The facts of the case are as follows:
Teodora Pontaoe, Eduardo Pontaoe and Amando Pontaoe are full-blood children of Juan Pontaoe and his second wife, Tomasa Aquino. Dr. Alejandro Pontaoe is the nephew of Teodora, Eduardo and Amando. He is the only child of their late half-brother, Norberto, son of Juan and his first wife. Juan died on March 31, 1971 while Tomasa Aquino died on September 4, 1988.4
Juan and Dr. Alejandro were the registered co-owners of a 48,144-square meter parcel of land covered by Original Certificate of Title (OCT) No. 1395 located at Sapang, Sta. Barbara, Pangasinan. Juan was the registered co-owner of one-half of the eastern portion of the land while Dr. Alejandro, the other half of the western portion.6
On August 31, 1970, the spouses Juan and Tomasa allegedly executed a Deed of Conveyance7 over the one-half eastern portion in favor of their son Eduardo. OCT No. 139 was cancelled and replaced by Transfer Certificate of Title (TCT) No. 922938 in the name of Eduardo as the registered owner. On May 11, 1971, allegedly a Deed of Quitclaim9 executed by Dr. Alejandro vested Eduardo with ownership over the one-half western portion. Afterwards, on June 23, 1980, Eduardo executed a Deed of Absolute Sale10 over the entire property in favor of his sister, Teodora. On May 31, 1982, Teodora and Eduardo divided the land into two equal portions, each with an area of 24,072 square meters resulting in the cancellation of TCT No. 92293 and the issuance of TCT No. 11 in the name of Eduardo A. Pontaoe and TCT No. 12 in the name of Teodora A. Pontaoe.13
On June 23, 1980, a Deed of Absolute Sale was allegedly executed by Tomasa Aquino also in favor of Teodora Pontaoe over another parcel of land comprising 17,077 square meters14 also located at Sapang, Sta.

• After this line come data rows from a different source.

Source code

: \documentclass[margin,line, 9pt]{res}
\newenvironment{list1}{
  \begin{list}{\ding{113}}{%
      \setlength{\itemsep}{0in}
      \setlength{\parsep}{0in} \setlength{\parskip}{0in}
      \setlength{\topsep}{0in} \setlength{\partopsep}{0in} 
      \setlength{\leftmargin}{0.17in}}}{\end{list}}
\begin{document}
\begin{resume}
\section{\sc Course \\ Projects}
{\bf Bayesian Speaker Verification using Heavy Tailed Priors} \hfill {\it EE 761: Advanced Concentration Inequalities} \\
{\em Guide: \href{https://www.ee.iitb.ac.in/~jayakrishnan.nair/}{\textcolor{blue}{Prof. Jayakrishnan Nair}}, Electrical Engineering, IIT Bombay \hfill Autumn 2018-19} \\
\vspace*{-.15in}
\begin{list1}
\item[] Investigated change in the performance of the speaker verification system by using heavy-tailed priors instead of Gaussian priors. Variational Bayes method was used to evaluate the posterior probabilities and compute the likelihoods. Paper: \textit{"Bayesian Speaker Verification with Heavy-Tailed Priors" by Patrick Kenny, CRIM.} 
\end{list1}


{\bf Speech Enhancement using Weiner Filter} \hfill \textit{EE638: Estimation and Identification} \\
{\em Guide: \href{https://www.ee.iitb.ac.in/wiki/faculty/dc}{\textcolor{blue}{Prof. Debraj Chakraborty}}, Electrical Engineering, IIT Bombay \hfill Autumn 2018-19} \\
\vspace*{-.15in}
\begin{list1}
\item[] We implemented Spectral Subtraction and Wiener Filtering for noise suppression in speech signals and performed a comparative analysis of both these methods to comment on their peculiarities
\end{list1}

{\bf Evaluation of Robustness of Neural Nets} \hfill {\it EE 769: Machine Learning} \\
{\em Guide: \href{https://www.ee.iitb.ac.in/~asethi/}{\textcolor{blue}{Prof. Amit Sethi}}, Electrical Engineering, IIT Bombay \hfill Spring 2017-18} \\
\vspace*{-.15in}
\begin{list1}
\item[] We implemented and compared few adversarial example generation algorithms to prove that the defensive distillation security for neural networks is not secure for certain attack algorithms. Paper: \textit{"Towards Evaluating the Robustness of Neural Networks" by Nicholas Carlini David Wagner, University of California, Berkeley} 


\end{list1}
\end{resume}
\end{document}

Barbara, Pangasinan and covered by OCT No. 138.15 Consequently, OCT No. 138 was cancelled and TCT No. 13460216 was issued in Teodora's name.17
On September 7, 1993, Teodora filed a Complaint for Quieting of Title, Accounting and Damages18 against Amando before the RTC of Dagupan City. Teodora alleged she is the registered owner of the parcels of land covered by TCT No. 143492 and TCT No. 134602 while Eduardo, who later on joined as co-plaintiff, is the registered owner of the parcel of land covered by TCT No. 143491. She alleged that they delivered the parcels of land to their mother, Tomasa, for her use and enjoyment until she reached the age of 50. However, after their mother suffered a stroke in May 1986, Amando took possession of the properties. After the death of their mother on September 4, 1988 and despite repeated demands on Amando to cease and desist from using and appropriating the fruits of the properties, Amando refused to vacate the land. His persistent claim of ownership and acts of dominion over the properties allegedly cast a cloud over the titles and hence, they filed the complaint for quieting of title.19
Amando and Dr. Alejandro, on the other hand, claim that the signatures appearing in the Deed of Conveyance were not Juan and Tomasa's signatures. They also claim that the signature appearing in the Deed of Quitclaim allegedly executed on May 11, 1971 is not the signature of Dr. Alejandro. Likewise, the signature appearing in the Deed of Absolute Sale allegedly executed on June 23, 1980 was not the signature of Tomasa.20 Hence, the Deed of Conveyance, Deed of Quitclaim and Deed of Absolute Sale are invalid and there was no valid transfer of ownership to Eduardo and Teodora. The properties should then be co-owned by Eduardo, Teodora, Amando and Dr. Alejandro as heirs of the late spouses Juan and Tomasa.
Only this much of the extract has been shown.